Lord Mayor of Copenhagen
- Incumbent
- Assumed office 1 January 2026
- Preceded by: Lars Weiss

Personal details
- Born: 25 February 1986 (age 40) Aarhus, Denmark
- Party: Green Left

= Sisse Marie Welling =

Danish politician (born 1986)

Sisse Marie Welling (born 25 February 1986) is a Danish politician of the Green Left. Welling took office as Lord Mayor of Copenhagen on 1 January 2026, the first non-Social Democrat to serve in the role. She was previously city alderman for health and care from 2018 to 2025.

== Early life and education ==
Welling was born in February 1986 and grew up in Aarhus, Denmark. She attended secondary school at Aarhus Statsgymnasium.
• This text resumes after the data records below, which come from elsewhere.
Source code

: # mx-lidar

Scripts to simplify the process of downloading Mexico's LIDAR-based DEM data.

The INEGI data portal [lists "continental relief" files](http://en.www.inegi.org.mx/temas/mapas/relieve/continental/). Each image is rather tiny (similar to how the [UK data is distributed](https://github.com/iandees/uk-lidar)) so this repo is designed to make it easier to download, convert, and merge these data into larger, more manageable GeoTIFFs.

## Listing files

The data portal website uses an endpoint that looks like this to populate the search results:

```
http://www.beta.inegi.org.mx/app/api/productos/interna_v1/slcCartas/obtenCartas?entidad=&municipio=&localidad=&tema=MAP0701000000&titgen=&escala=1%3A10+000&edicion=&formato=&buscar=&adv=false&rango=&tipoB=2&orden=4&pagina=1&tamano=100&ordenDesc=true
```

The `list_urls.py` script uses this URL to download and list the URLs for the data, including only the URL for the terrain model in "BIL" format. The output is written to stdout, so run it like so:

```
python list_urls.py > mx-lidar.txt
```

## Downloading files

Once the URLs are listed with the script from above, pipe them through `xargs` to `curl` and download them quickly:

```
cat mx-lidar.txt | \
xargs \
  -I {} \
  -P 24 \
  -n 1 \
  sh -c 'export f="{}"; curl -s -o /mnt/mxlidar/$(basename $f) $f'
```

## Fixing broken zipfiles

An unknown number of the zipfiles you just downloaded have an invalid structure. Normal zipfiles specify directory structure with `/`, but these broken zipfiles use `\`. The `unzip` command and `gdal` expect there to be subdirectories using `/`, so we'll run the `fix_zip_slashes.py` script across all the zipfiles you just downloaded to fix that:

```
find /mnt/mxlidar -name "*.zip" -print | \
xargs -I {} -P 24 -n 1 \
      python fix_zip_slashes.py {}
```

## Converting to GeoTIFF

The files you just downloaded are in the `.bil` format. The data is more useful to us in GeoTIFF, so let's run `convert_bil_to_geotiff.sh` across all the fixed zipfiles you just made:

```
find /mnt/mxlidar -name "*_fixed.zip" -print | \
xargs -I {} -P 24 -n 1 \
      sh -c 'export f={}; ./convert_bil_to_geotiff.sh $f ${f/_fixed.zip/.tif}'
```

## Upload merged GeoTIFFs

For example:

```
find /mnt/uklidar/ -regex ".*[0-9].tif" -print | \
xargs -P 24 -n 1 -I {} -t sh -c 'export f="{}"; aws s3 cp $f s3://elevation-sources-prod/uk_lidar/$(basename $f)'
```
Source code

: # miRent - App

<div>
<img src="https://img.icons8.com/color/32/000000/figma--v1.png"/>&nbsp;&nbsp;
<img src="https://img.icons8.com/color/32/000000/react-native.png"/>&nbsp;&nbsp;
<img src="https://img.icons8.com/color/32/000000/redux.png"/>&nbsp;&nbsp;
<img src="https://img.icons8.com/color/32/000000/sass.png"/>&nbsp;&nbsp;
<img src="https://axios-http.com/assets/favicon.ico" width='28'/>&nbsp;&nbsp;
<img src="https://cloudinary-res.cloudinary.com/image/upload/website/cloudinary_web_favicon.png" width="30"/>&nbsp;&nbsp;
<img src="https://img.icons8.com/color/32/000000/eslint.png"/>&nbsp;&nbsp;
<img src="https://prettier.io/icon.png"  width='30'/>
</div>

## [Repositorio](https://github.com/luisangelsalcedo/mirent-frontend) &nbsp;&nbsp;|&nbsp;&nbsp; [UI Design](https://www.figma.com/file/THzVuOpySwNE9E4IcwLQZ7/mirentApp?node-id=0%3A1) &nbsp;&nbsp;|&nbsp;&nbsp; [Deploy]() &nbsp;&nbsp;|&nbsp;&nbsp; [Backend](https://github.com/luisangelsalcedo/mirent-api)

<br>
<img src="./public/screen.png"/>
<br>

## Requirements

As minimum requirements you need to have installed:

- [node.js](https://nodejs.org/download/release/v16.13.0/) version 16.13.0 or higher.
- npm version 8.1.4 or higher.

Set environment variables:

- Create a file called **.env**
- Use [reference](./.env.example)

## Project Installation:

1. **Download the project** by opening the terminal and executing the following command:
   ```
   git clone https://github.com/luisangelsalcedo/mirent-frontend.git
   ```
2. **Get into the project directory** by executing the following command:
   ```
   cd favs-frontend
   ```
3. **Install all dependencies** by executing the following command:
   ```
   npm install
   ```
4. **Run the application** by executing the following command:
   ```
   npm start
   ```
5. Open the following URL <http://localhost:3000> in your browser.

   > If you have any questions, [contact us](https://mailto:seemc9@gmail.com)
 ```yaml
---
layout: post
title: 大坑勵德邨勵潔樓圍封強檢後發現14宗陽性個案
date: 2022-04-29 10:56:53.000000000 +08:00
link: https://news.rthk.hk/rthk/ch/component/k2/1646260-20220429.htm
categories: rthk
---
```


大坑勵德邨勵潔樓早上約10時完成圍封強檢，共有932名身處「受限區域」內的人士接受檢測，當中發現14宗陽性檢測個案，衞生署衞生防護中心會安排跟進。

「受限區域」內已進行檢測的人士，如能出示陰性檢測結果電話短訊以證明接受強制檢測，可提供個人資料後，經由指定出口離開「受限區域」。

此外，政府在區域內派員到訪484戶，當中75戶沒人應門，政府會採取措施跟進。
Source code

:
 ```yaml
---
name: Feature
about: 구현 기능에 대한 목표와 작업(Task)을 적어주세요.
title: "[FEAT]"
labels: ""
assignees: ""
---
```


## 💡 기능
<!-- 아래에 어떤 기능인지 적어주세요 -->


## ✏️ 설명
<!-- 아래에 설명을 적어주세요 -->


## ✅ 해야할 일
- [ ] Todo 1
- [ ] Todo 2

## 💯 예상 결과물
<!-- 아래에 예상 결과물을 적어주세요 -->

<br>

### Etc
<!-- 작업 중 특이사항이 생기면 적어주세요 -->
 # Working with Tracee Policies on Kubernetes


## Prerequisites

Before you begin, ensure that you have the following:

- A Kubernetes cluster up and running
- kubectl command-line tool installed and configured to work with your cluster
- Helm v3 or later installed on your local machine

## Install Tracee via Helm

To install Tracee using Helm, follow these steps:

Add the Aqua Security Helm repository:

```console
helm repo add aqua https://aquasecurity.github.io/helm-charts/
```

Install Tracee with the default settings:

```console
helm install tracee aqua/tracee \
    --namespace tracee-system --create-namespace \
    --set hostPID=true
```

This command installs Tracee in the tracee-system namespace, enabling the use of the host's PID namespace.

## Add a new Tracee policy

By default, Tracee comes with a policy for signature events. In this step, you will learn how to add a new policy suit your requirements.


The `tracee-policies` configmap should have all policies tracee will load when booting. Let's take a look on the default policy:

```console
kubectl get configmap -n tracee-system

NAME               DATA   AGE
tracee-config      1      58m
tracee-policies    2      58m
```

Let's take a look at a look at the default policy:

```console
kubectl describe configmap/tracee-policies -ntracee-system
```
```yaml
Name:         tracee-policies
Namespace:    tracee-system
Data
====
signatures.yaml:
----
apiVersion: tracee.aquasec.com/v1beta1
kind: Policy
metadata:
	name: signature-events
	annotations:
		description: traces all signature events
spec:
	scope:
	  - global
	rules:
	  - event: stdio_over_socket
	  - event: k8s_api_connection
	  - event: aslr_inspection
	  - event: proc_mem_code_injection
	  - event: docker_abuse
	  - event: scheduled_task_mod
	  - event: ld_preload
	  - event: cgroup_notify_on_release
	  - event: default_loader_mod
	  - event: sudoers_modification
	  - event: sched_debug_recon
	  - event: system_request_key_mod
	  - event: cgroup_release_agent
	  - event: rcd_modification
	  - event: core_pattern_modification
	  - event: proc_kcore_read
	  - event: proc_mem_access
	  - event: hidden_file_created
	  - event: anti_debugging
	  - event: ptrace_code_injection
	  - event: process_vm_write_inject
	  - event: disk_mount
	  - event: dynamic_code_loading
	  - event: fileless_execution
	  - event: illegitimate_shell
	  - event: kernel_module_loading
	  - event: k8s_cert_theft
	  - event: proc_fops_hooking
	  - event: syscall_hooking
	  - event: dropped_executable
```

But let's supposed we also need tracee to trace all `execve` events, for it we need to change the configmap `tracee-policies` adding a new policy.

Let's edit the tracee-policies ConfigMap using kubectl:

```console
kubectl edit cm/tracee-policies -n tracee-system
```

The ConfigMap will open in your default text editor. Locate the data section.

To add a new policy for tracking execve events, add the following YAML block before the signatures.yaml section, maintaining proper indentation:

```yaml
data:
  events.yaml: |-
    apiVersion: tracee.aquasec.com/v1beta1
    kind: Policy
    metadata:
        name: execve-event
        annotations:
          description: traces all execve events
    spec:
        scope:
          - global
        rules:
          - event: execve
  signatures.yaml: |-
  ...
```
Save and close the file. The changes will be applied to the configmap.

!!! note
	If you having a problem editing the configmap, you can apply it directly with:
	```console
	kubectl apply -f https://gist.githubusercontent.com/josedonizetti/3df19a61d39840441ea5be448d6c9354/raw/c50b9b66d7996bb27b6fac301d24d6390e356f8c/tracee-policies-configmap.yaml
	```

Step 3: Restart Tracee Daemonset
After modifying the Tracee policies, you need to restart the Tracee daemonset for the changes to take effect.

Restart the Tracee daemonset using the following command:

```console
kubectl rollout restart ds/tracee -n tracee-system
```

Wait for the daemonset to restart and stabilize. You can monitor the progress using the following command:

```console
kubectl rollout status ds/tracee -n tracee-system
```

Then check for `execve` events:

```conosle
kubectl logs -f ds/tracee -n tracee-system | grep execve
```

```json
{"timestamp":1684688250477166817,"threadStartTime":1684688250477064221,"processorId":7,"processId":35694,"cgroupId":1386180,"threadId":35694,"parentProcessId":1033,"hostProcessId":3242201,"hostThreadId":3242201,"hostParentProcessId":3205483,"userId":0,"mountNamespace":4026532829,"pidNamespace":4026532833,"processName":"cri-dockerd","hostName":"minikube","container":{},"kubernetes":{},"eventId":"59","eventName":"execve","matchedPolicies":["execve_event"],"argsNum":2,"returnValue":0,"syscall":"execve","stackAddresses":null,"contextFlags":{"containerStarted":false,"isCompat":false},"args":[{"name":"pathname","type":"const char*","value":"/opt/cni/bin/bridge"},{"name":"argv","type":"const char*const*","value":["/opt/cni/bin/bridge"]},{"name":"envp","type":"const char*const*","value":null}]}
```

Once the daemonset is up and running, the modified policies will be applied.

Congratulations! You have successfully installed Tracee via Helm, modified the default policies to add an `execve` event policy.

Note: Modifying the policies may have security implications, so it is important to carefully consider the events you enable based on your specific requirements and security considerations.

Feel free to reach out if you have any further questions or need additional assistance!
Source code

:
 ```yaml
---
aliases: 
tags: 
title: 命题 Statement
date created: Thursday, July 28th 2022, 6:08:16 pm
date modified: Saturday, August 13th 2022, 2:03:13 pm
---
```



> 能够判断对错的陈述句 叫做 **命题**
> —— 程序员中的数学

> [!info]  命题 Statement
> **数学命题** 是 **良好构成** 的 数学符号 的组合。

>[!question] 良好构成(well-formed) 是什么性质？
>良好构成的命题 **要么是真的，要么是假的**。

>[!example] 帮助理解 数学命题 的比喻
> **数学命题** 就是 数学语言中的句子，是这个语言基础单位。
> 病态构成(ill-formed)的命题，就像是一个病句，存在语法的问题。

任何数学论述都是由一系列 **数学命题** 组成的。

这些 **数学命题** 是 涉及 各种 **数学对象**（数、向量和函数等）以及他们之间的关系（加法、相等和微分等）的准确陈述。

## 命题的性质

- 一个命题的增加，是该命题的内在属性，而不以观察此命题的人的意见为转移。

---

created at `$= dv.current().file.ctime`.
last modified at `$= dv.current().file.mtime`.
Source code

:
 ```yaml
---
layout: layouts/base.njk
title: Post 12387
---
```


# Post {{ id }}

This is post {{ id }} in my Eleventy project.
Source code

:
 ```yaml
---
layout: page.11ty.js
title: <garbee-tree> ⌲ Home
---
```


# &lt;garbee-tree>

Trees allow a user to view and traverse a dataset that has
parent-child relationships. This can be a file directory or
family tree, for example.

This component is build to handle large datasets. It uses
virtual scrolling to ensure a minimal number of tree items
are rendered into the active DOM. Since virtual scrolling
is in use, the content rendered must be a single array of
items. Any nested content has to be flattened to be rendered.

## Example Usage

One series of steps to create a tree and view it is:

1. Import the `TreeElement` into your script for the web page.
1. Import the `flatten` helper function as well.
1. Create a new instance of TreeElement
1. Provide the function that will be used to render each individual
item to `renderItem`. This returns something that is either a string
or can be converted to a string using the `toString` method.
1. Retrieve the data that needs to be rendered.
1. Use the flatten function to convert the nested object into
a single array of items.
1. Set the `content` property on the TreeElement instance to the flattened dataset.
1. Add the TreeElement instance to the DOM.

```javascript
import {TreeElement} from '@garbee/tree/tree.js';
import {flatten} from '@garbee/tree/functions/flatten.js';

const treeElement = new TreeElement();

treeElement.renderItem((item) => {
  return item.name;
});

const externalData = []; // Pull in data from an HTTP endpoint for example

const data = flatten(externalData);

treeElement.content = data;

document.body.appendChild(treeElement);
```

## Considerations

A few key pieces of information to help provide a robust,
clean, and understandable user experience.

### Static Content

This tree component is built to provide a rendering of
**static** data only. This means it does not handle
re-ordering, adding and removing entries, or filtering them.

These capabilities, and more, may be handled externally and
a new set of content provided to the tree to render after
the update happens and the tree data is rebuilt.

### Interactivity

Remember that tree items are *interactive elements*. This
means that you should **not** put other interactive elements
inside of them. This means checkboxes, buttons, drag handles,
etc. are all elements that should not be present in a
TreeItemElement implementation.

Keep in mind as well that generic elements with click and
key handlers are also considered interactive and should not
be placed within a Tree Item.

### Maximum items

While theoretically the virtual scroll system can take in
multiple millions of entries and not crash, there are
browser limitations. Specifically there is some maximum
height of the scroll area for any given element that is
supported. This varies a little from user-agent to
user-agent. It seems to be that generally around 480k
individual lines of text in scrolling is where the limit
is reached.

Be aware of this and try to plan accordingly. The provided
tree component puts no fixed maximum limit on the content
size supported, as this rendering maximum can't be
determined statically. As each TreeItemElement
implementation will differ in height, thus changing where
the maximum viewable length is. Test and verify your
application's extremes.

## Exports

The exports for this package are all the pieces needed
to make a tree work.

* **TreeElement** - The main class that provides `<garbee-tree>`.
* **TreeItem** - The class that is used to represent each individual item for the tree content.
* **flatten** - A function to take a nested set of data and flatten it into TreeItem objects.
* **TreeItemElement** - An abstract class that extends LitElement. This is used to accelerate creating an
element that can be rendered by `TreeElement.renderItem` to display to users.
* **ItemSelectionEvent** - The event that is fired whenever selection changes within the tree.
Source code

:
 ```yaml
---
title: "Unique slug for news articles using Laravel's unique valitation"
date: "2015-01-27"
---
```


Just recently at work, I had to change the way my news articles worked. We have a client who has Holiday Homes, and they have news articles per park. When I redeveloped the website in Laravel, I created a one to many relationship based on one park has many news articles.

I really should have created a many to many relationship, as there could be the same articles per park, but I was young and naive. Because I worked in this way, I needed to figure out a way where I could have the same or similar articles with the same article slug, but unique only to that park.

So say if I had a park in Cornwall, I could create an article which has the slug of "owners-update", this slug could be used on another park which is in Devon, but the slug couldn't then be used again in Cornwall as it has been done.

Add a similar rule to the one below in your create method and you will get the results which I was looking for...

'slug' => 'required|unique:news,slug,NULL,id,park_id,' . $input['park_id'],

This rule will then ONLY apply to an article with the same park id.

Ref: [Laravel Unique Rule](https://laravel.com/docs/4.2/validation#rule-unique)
She studied history at the University of Copenhagen and completed her master’s degree in 2017.

== Career ==
Welling was first elected to Copenhagen's city council in 2009 when she was 23. She served as city councillor or alderman (borgmester) responsible for health and older people or health and care from 2018 to 2025.

In 2026, she became the Lord Mayor (overborgmester) of Copenhagen representing the Socialist People’s Party. Her win was the first time a member of the Social Democrats wasn't Lord Mayor of Copenhagen in more 100 years.

== Personal life ==
She lives on Amager with her husband, and their two children.